### About this task
Find and return every line of the data that contains the word "environment".

### Provided entries
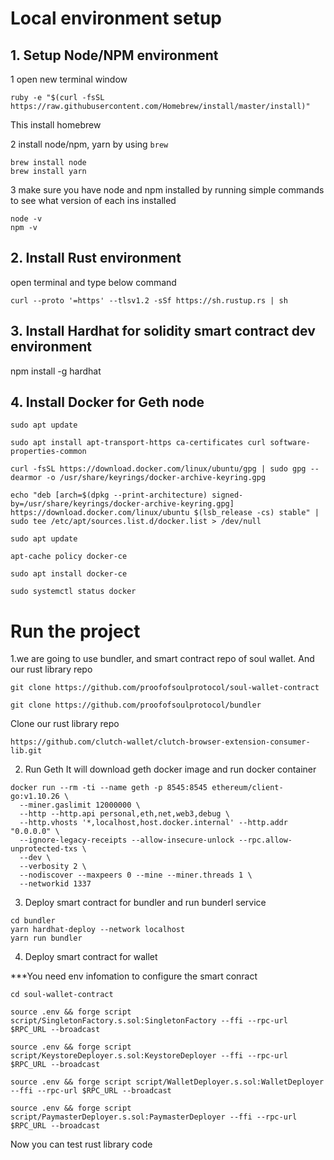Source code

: # Local environment setup

## 1. Setup Node/NPM environment
1 open new terminal window
```
ruby -e "$(curl -fsSL https://raw.githubusercontent.com/Homebrew/install/master/install)"
```
This install homebrew

2 install node/npm, yarn by using ```brew``` 
```
brew install node
brew install yarn
```
3 make sure you have node and npm installed by running simple commands to see what version of each ins installed
```
node -v
npm -v
```

## 2. Install Rust environment
open terminal and type below command
```
curl --proto '=https' --tlsv1.2 -sSf https://sh.rustup.rs | sh
```

## 3. Install Hardhat for solidity smart contract dev environment
npm install -g hardhat

## 4. Install Docker for Geth node 

```
sudo apt update

sudo apt install apt-transport-https ca-certificates curl software-properties-common

curl -fsSL https://download.docker.com/linux/ubuntu/gpg | sudo gpg --dearmor -o /usr/share/keyrings/docker-archive-keyring.gpg

echo "deb [arch=$(dpkg --print-architecture) signed-by=/usr/share/keyrings/docker-archive-keyring.gpg] https://download.docker.com/linux/ubuntu $(lsb_release -cs) stable" | sudo tee /etc/apt/sources.list.d/docker.list > /dev/null

sudo apt update

apt-cache policy docker-ce

sudo apt install docker-ce

sudo systemctl status docker
```

# Run the project
1.we are going to use bundler, and smart contract repo of soul wallet. And our rust library repo

```
git clone https://github.com/proofofsoulprotocol/soul-wallet-contract

git clone https://github.com/proofofsoulprotocol/bundler
```

Clone our rust library repo
```
https://github.com/clutch-wallet/clutch-browser-extension-consumer-lib.git
```

2. Run Geth
It will download geth docker image and run docker container
```
docker run --rm -ti --name geth -p 8545:8545 ethereum/client-go:v1.10.26 \
  --miner.gaslimit 12000000 \
  --http --http.api personal,eth,net,web3,debug \
  --http.vhosts '*,localhost,host.docker.internal' --http.addr "0.0.0.0" \
  --ignore-legacy-receipts --allow-insecure-unlock --rpc.allow-unprotected-txs \
  --dev \
  --verbosity 2 \
  --nodiscover --maxpeers 0 --mine --miner.threads 1 \
  --networkid 1337
```

3. Deploy smart contract for bundler and run bunderl service
```
cd bundler
yarn hardhat-deploy --network localhost
yarn run bundler
```

4. Deploy smart contract for wallet

***You need env infomation to configure the smart conract
```
cd soul-wallet-contract

source .env && forge script script/SingletonFactory.s.sol:SingletonFactory --ffi --rpc-url $RPC_URL --broadcast

source .env && forge script script/KeystoreDeployer.s.sol:KeystoreDeployer --ffi --rpc-url $RPC_URL --broadcast

source .env && forge script script/WalletDeployer.s.sol:WalletDeployer --ffi --rpc-url $RPC_URL --broadcast

source .env && forge script script/PaymasterDeployer.s.sol:PaymasterDeployer --ffi --rpc-url $RPC_URL --broadcast
```

Now you can test rust library code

### The answer
: # Local environment setup
## 1. Setup Node/NPM environment
## 2. Install Rust environment
## 3. Install Hardhat for solidity smart contract dev environment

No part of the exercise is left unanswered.